Tomó su inseparable pipa y la empezó a limpiar. Vació la picadura usada y la fue llenando con parsimonia. Era un ritual que le serenaba en momentos de nerviosismo. Había ido haciendo una colección a fuerza de la repetición de regalos entre Fiamma y él. Todas las bocas de sus pipas estaban mordidas; tenían su sello. Se fascinaba probando nuevas picaduras. La encendió y lanzó al aire bocanadas de humo azulado mientras marcaba el número de su mujer.

Nunca la llamaba, a no ser que tuviera una emergencia; en ese momento Fiamma atendía a una paciente, pero se puso al teléfono. El se mostró agitado y feliz; esperaba que diera un grito de alegría con la noticia, pero ella se limitó a decirle que ya lo sabía. Que estaba tan convencida de que un día lo harían director que no le había cogido por sorpresa. Martín colgó desilusionado y se le vino a la cabeza Estrella. Si ella lo supiera, seguro que se alegraría más; se sentiría orgullosa de él.

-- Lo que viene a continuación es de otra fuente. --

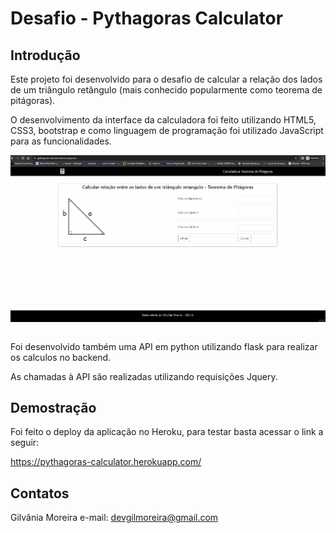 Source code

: # Desafio - Pythagoras Calculator
## Introdução
Este projeto foi desenvolvido para o desafio de calcular a relação dos lados de um triângulo retângulo (mais conhecido popularmente como teorema de pitágoras).


O desenvolvimento da interface da calculadora foi feito utilizando HTML5, CSS3, bootstrap e como linguagem de
programação foi utilizado JavaScript para as funcionalidades.
<p align="center">
  <img src="./frontend/express/images/tela.gif" alt="Teorema de Pitágoras" style="width:800px;display: block;"/><br>
</p>
Foi desenvolvido também uma API em python utilizando flask para realizar os calculos no backend.

As chamadas à API são realizadas utilizando requisições Jquery.

## Demostração
Foi feito o deploy da aplicação no Heroku, para testar basta acessar o link a seguir:

https://pythagoras-calculator.herokuapp.com/

## Contatos
Gilvânia Moreira
e-mail: devgilmoreira@gmail.com


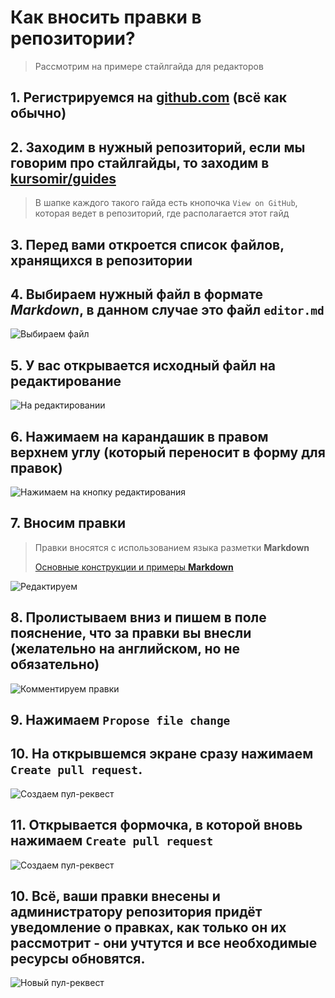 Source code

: # Как вносить правки в репозитории?

> Рассмотрим на примере стайлгайда для редакторов

## 1. Регистрируемся на [github.com](https://github.com) (всё как обычно)
## 2. Заходим в нужный репозиторий, если мы говорим про стайлгайды, то заходим в [kursomir/guides](https://github.com/kursomir/guides)
> В шапке каждого такого гайда есть кнопочка `View on GitHub`, которая ведет в репозиторий, где располагается этот гайд

## 3. Перед вами откроется список файлов, хранящихся в репозитории
## 4. Выбираем нужный файл в формате *Markdown*, в данном случае это файл `editor.md`
![Выбираем файл](https://raw.githubusercontent.com/kursomir/guides/master/img/github/open-file.png)
## 5. У вас открывается исходный файл на редактирование
![На редактировании](https://raw.githubusercontent.com/kursomir/guides/master/img/github/open-edit.png)
## 6. Нажимаем на карандашик в правом верхнем углу (который переносит в форму для правок)
![Нажимаем на кнопку редактирования](https://raw.githubusercontent.com/kursomir/guides/master/img/github/start-edit.png)
## 7. Вносим правки
> Правки вносятся с использованием языка разметки **Markdown**
>
> [Основные конструкции и примеры **Markdown**](https://help.github.com/articles/basic-writing-and-formatting-syntax/)

![Редактируем](https://raw.githubusercontent.com/kursomir/guides/master/img/github/edit.png)
## 8. Пролистываем вниз и пишем в поле пояснение, что за правки вы внесли (желательно на английском, но не обязательно)
![Комментируем правки](https://raw.githubusercontent.com/kursomir/guides/master/img/github/add-commit-message.png)
## 9. Нажимаем `Propose file change`
## 10. На открывшемся экране сразу нажимаем `Create pull request`.
![Создаем пул-реквест](https://raw.githubusercontent.com/kursomir/guides/master/img/github/create-pull.png)
## 11. Открывается формочка, в которой вновь нажимаем `Create pull request`
![Создаем пул-реквест](https://raw.githubusercontent.com/kursomir/guides/master/img/github/describe-pull.png)
## 10. Всё, ваши правки внесены и администратору репозитория придёт уведомление о правках, как только он их рассмотрит - они учтутся и все необходимые ресурсы обновятся.
![Новый пул-реквест](https://raw.githubusercontent.com/kursomir/guides/master/img/github/new-pull.png)
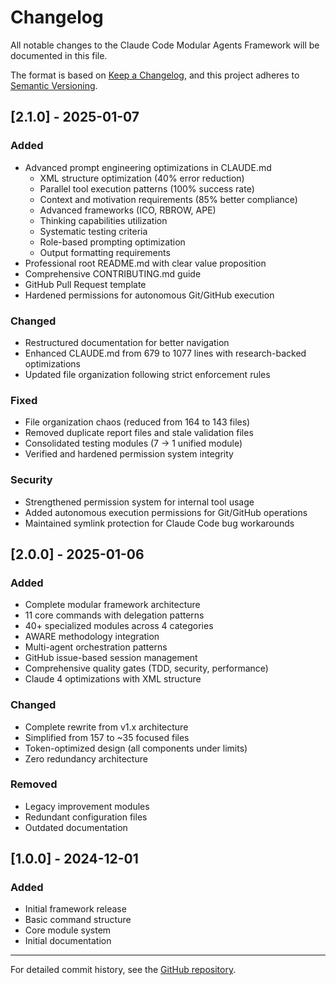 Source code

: # Changelog

All notable changes to the Claude Code Modular Agents Framework will be documented in this file.

The format is based on [Keep a Changelog](https://keepachangelog.com/en/1.0.0/),
and this project adheres to [Semantic Versioning](https://semver.org/spec/v2.0.0.html).

## [2.1.0] - 2025-01-07

### Added
- Advanced prompt engineering optimizations in CLAUDE.md
  - XML structure optimization (40% error reduction)
  - Parallel tool execution patterns (100% success rate)
  - Context and motivation requirements (85% better compliance)
  - Advanced frameworks (ICO, RBROW, APE)
  - Thinking capabilities utilization
  - Systematic testing criteria
  - Role-based prompting optimization
  - Output formatting requirements
- Professional root README.md with clear value proposition
- Comprehensive CONTRIBUTING.md guide
- GitHub Pull Request template
- Hardened permissions for autonomous Git/GitHub execution

### Changed
- Restructured documentation for better navigation
- Enhanced CLAUDE.md from 679 to 1077 lines with research-backed optimizations
- Updated file organization following strict enforcement rules

### Fixed
- File organization chaos (reduced from 164 to 143 files)
- Removed duplicate report files and stale validation files
- Consolidated testing modules (7 → 1 unified module)
- Verified and hardened permission system integrity

### Security
- Strengthened permission system for internal tool usage
- Added autonomous execution permissions for Git/GitHub operations
- Maintained symlink protection for Claude Code bug workarounds

## [2.0.0] - 2025-01-06

### Added
- Complete modular framework architecture
- 11 core commands with delegation patterns
- 40+ specialized modules across 4 categories
- AWARE methodology integration
- Multi-agent orchestration patterns
- GitHub issue-based session management
- Comprehensive quality gates (TDD, security, performance)
- Claude 4 optimizations with XML structure

### Changed
- Complete rewrite from v1.x architecture
- Simplified from 157 to ~35 focused files
- Token-optimized design (all components under limits)
- Zero redundancy architecture

### Removed
- Legacy improvement modules
- Redundant configuration files
- Outdated documentation

## [1.0.0] - 2024-12-01

### Added
- Initial framework release
- Basic command structure
- Core module system
- Initial documentation

---

For detailed commit history, see the [GitHub repository](https://github.com/swm-sink/claude-code-modular-agents). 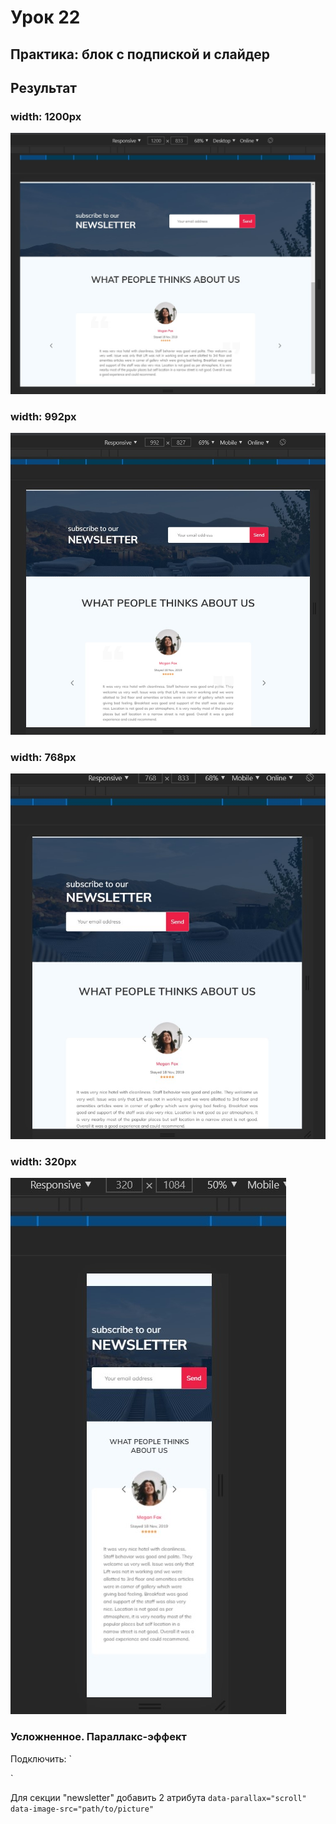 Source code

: # Урок 22
## Практика: блок с подпиской и слайдер
## Результат
### width: 1200px
![screenshots](src/img/readme-img/lesson-22_w1200.jpg "width: 1200px")
### width: 992px
![screenshots](src/img/readme-img/lesson-22_w992.jpg "width: 992px")
### width: 768px
![screenshots](src/img/readme-img/lesson-22_w768.jpg "width: 768px")
### width: 320px
![screenshots](src/img/readme-img/lesson-22_w320.jpg "width: 320px")
### Усложненное. Параллакс-эффект
Подключить:
`<script src="https://ajax.googleapis.com/ajax/libs/jquery/1.11.0/jquery.min.js"></script>
 <script src="js/parallax.min.js"></script>`
Для секции "newsletter" добавить 2 атрибута `data-parallax="scroll" data-image-src="path/to/picture"`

Claro que nunca le había dicho a qué se dedicaba, por eso no podría comunicárselo. Sin querer empezó a comparar y en el balance Fiamma salió, con gran ventaja, perdedora absoluta. Le dio una oportunidad; intentó otra reacción. Volvió a marcar el número de su mujer, aunque interiormente quería marcar el de su amante. Fiamma le pidió, por favor, que no le interrumpiera más y le propuso cenar juntos, más que con el deseo de celebrarlo, con la intención de colgar rápido. La cabeza de Martín empezó a urdir un nuevo encuentro con Estrella justificado por la fría reacción que había tenido Fiamma respecto a su ascenso.